Conservationists have applauded these plans, but implementation will be tricky. "In India a lot of money can disappear just propping up an existing, faulty system," says the Wildlife Protection Society's Wright. In 2006, following the Sariska debacle, the government created a new Wildlife Crime Control Bureau to take on poachers. Two years later, the new agency still exists mostly on paper; it has yet to investigate a single poaching case. And even some of the government plan's most ambitious points can't address the scale of the problem. For instance, the government's village-relocation program sounds impressive—until one remembers that India is a teeming nation, struggling under the crush of 1.1 billion people. Aside from the high Himalayas, hardly an inch of the country has not been settled. Some 3 million people live inside India's protected forests, and an additional 4 million live in areas adjacent to them. So the pressure on tiger habitat will remain intense even after these 200,000 villagers are moved.

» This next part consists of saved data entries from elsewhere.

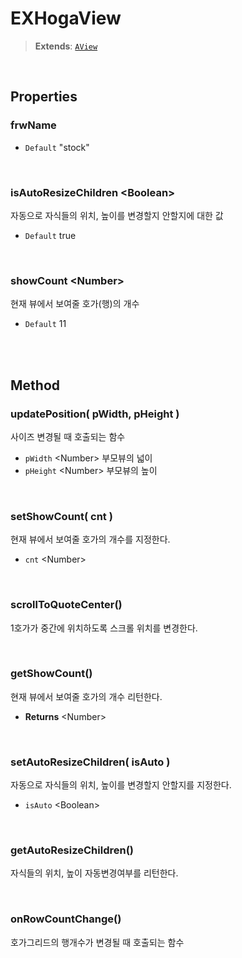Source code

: # EXHogaView
> **Extends**: [`AView`](./../afc/AView.md)



<br/>

## Properties

### frwName

* `Default` "stock"

<br/>

### isAutoResizeChildren \<Boolean>

자동으로 자식들의 위치, 높이를 변경할지 안할지에 대한 값

* `Default` true

<br/>

### showCount \<Number>

현재 뷰에서 보여줄 호가(행)의 개수

* `Default` 11

<br/>
<br/>

## Method

### updatePosition( pWidth, pHeight )

사이즈 변경될 때 호출되는 함수

- `pWidth` \<Number> 부모뷰의 넓이
- `pHeight` \<Number> 부모뷰의 높이

<br/>

### setShowCount( cnt )

현재 뷰에서 보여줄 호가의 개수를 지정한다.

* `cnt` \<Number> 

<br/>

### scrollToQuoteCenter()

1호가가 중간에 위치하도록 스크롤 위치를 변경한다.

<br/>

### getShowCount()

현재 뷰에서 보여줄 호가의 개수 리턴한다.

* **Returns** \<Number>

<br/>

### setAutoResizeChildren( isAuto )

자동으로 자식들의 위치, 높이를 변경할지 안할지를 지정한다.

* `isAuto` \<Boolean> 


<br/>

### getAutoResizeChildren()

자식들의 위치, 높이 자동변경여부를 리턴한다.

<br/>

### onRowCountChange()

호가그리드의 행개수가 변경될 때 호출되는 함수

<br/>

Karanth and some other tiger conservationists also accuse the government of "schizophrenia," since Singh's administration last year pushed through a new law that will allow traditional forest-dwelling peoples to claim ownership over forestland. Some of these tribes had previously been removed from their ancestral homes in the name of protecting wildlife and the environment, although in practice this was frequently a pretext to seize land for mining or industrial uses. The disaffected tribes turned against the government, providing fuel to India's growing insurgencies, particularly the powerful Maoist guerrillas known as Naxalites. The new tribal-rights law, then, is more than a way to correct historical injustices—it is a counterinsurgency tactic. But while existing tiger reserves will be declared off-limits to tribal claims, the new law could result in people's carving up potential tiger habitat.

The Naxalites pose other hazards to tiger recovery as well. The rebels hold sway over vast tracts of remote forest in central and eastern India that might serve as prime tiger habitat. Their presence has prevented forest officials from even attempting to count the tiger population in some areas—and rendered conservation efforts impossible. P. K. Sen, a former director of Project Tiger, has estimated that as much as 30 percent of the tiger's range in India is inaccessible due to insurgency. While there is no evidence that Naxalites are involved in tiger poaching, without wildlife protection in these lawless regions local people hunt deer and boar that would otherwise serve as food for tigers. An adult tiger must eat at least 50 deer-size animals a year to survive; the less prey, the fewer tigers.

Previous studies found that fewer than half of India's tigers lived inside official reserves. The rest inhabited other undeveloped areas. But the latest Wildlife Institute survey discovered that many of these tigers have disappeared. And it isn't hard to see why: India has lost thousands of square kilometers in forest cover over the past 20 years—the result of dam building, logging, mining and rural development. "Where humans are there, tigers are not there. Where livestock is there, tigers are not there. Where forest cover is missing, tigers are not there," Rajesh Gopal, head of the National Tiger Conservation Authority, told a meeting of India's national-park directors at Kanha in mid-March.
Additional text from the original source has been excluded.